▶ What you need to do:
Return each line of the records with nothing changed, pictures excepted.

▶ Records shown:

================

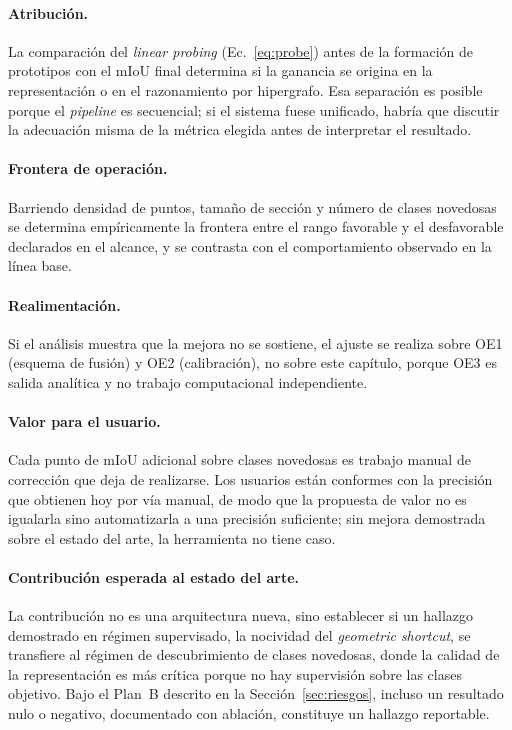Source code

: \paragraph*{Atribución.} La comparación del \emph{linear probing}
(Ec.~\eqref{eq:probe}) antes de la formación de prototipos con el mIoU final
determina si la ganancia se origina en la representación o en el razonamiento por
hipergrafo. Esa separación es posible porque el \emph{pipeline} es secuencial; si
el sistema fuese unificado, habría que discutir la adecuación misma de la métrica
elegida antes de interpretar el resultado.

\paragraph*{Frontera de operación.} Barriendo densidad de puntos, tamaño de
sección y número de clases novedosas se determina empíricamente la frontera entre
el rango favorable y el desfavorable declarados en el alcance, y se contrasta con
el comportamiento observado en la línea base.

\paragraph*{Realimentación.} Si el análisis muestra que la mejora no se sostiene,
el ajuste se realiza sobre OE1 (esquema de fusión) y OE2 (calibración), no sobre
este capítulo, porque OE3 es salida analítica y no trabajo computacional independiente.

\paragraph*{Valor para el usuario.} Cada punto de mIoU adicional sobre clases
novedosas es trabajo manual de corrección que deja de realizarse. Los usuarios
están conformes con la precisión que obtienen hoy por vía manual, de modo que la
propuesta de valor no es igualarla sino automatizarla a una precisión suficiente;
sin mejora demostrada sobre el estado del arte, la herramienta no tiene caso.

\paragraph*{Contribución esperada al estado del arte.} La contribución no es una
arquitectura nueva, sino establecer si un hallazgo demostrado en régimen
supervisado, la nocividad del \emph{geometric shortcut}, se transfiere al
régimen de descubrimiento de clases novedosas, donde la calidad de la
representación es más crítica porque no hay supervisión sobre las clases
objetivo. Bajo el Plan~B descrito en la Sección~\ref{sec:riesgos}, incluso un
resultado nulo o negativo, documentado con ablación, constituye un hallazgo
reportable.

================

▶ Exercise response:
Source code

: \paragraph*{Atribución.} La comparación del \emph{linear probing}
(Ec.~\eqref{eq:probe}) antes de la formación de prototipos con el mIoU final
determina si la ganancia se origina en la representación o en el razonamiento por
hipergrafo. Esa separación es posible porque el \emph{pipeline} es secuencial; si
el sistema fuese unificado, habría que discutir la adecuación misma de la métrica
elegida antes de interpretar el resultado.

\paragraph*{Frontera de operación.} Barriendo densidad de puntos, tamaño de
sección y número de clases novedosas se determina empíricamente la frontera entre
el rango favorable y el desfavorable declarados en el alcance, y se contrasta con
el comportamiento observado en la línea base.

\paragraph*{Realimentación.} Si el análisis muestra que la mejora no se sostiene,
el ajuste se realiza sobre OE1 (esquema de fusión) y OE2 (calibración), no sobre
este capítulo, porque OE3 es salida analítica y no trabajo computacional independiente.

\paragraph*{Valor para el usuario.} Cada punto de mIoU adicional sobre clases
novedosas es trabajo manual de corrección que deja de realizarse. Los usuarios
están conformes con la precisión que obtienen hoy por vía manual, de modo que la
propuesta de valor no es igualarla sino automatizarla a una precisión suficiente;
sin mejora demostrada sobre el estado del arte, la herramienta no tiene caso.

\paragraph*{Contribución esperada al estado del arte.} La contribución no es una
arquitectura nueva, sino establecer si un hallazgo demostrado en régimen
supervisado, la nocividad del \emph{geometric shortcut}, se transfiere al
régimen de descubrimiento de clases novedosas, donde la calidad de la
representación es más crítica porque no hay supervisión sobre las clases
objetivo. Bajo el Plan~B descrito en la Sección~\ref{sec:riesgos}, incluso un
resultado nulo o negativo, documentado con ablación, constituye un hallazgo
reportable.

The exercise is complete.